Mediation analysis is a method that quantifies how health exposures, such as medical interventions, change patient outcomes. Evidence that is generated from mediation analyses is important for intervention development and clinical and policy decision making. Mediation analysis has many applications that require specific and careful consideration for design, conduct, analysis, and interpretation. This article outlines motivations, effect types, causal assumptions, estimation, and reporting guidance for mediation analysis studies that aim to improve their conduct, interpretation, and implementation.
The reasons that health exposures, such as medical interventions, change patient outcomes are often poorly understood. Health exposures change patient outcomes through biological, psychological, and social mediators. Generally, a mediator is a variable that lies on the causal path between an exposure and an outcome. The causal role of a mediator can be communicated through a directed acyclic graph,1 which visually represents the direction of causal effects from exposures to outcomes and distinguishes between other variables such as confounders and colliders2 (fig 1). In health research, identifying mediators has the potential to inform theory, optimise interventions, and facilitate the implementation of policies and interventions in clinical and public health practice.3 The value of identifying the mediators of health interventions has been noted by the UK National Institute for Health and Care Research and the US National Institutes of Health.45 The mediators of health exposures in randomised trials and observational studies can be quantified using mediation analysis.67
A directed acyclic graph visually representing causal effects and variables relevant to mediation analysis. A causal path in a directed acyclic graph is represented by a sequence of variables connected by arrows. Figure shows a causal path from the exposure to outcome, and from the exposure to outcome through the mediator. This directed path follows the arrow direction from cause to effect. Figure also includes non-directed paths through the confounder and collider variables. Mediation analysis requires adjusting or controlling for confounders to reduce bias, and to avoid controlling for colliders, which typically introduces selection bias
In this article we provide an introduction for clinicians on key elements when conducting meditation analysis in trials and observational studies. We describe five steps to identify mediators of health exposures using mediation analysis: common motivations, effect types, causal assumptions, estimation, and reporting (fig 2). Detailed technical guidance is available elsewhere.891011Box 1 provides a glossary of common terms used in mediation analysis studies.
Steps in conducting mediation analysis in randomised trials and observational studies
More detailed discussions of these terms are available elsewhere67
We will illustrate each step for conducting meditation analysis with an example12 which used data collected in the systolic blood pressure intervention trial (SPRINT).13 Briefly, SPRINT was a randomised clinical trial of 9361 participants in the US with high systolic blood pressure and increased cardiovascular risk, randomised to either intensive (target systolic blood pressure 120 mm Hg) or standard (140 mm Hg) antihypertensive drug treatment.
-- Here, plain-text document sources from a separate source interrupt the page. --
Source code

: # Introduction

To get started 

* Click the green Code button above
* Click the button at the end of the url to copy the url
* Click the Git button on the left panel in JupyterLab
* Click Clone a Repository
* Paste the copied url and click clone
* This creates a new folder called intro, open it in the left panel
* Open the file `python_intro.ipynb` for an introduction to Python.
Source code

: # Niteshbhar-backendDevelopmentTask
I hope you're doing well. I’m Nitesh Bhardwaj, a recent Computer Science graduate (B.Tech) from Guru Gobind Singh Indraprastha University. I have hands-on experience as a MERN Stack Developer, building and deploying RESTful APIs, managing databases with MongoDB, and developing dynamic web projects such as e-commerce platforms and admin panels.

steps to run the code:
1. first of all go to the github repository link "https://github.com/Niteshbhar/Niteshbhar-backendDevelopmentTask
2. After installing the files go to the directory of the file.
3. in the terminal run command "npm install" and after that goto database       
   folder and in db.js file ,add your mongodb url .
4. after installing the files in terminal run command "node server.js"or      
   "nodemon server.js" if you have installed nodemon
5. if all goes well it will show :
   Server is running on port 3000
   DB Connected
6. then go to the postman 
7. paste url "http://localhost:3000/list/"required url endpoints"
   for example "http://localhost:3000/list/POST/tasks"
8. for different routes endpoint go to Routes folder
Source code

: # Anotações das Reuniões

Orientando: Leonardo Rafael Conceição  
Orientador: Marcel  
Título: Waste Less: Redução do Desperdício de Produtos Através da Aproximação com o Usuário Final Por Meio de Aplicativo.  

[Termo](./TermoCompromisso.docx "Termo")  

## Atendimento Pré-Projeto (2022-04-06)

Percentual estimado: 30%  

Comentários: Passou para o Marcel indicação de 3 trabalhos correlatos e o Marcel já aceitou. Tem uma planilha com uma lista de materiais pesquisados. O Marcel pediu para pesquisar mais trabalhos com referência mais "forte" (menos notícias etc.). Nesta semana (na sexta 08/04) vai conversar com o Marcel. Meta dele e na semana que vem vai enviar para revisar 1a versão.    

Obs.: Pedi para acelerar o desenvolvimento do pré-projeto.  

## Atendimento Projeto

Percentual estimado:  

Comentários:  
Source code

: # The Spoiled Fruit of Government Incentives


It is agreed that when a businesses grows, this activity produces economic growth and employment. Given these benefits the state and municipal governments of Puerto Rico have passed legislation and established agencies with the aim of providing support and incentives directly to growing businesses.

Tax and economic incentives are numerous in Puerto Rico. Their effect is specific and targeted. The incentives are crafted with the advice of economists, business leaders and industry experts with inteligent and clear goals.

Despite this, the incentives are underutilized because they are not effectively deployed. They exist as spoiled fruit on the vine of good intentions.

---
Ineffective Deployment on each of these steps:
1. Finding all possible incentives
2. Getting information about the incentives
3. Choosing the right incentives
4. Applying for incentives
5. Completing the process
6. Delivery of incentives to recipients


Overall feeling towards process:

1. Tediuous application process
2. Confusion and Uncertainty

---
The findings from this mediation analysis study contributed important evidence to the management of blood pressure.
Mediation analysis is a flexible method that can be applied to randomised trials and observational studies to answer questions about how health exposures, such as medical interventions, affect an outcome. Some common research questions that can be answered by mediation analysis are described below.
Mediation analysis can extend randomised trials beyond estimating the effects of interventions on health outcomes.1415 Mediation analysis can be used to help understand how an intervention causes (or does not cause) a change in a patient outcome. For example, Freeman et al16 found that about half of the total effect of cognitive behavioural therapy on psychotic experiences was mediated by early changes in sleep quality.
Mediation analysis in trials can be used to help adapt and refine interventions to improve their effectiveness. Mediation analysis is particularly relevant for complex interventions that comprise several components.3 Here, identifying the mechanisms responsible for producing the largest change in the outcome can inform the composition of complex interventions, and help efficient translation of interventions into practice. Mediation analyses can also be useful to understand why a particular intervention might have failed to produce effects. An intervention might not be effective because it did not change the mediator, or because the mediator did not influence the outcome as hypothesised. Mediation analysis can generate explanatory evidence beyond the standard exposure-outcome effect. Finally, in some situations, mediation analysis can be used in trials to estimate the direct effect (box 1) of an intervention on an outcome. In this setting, researchers might want to isolate an intervention effect that is not mediated through a variable on the causal pathway (eg, an unintended co-intervention during planned routine cardiac surgery1718).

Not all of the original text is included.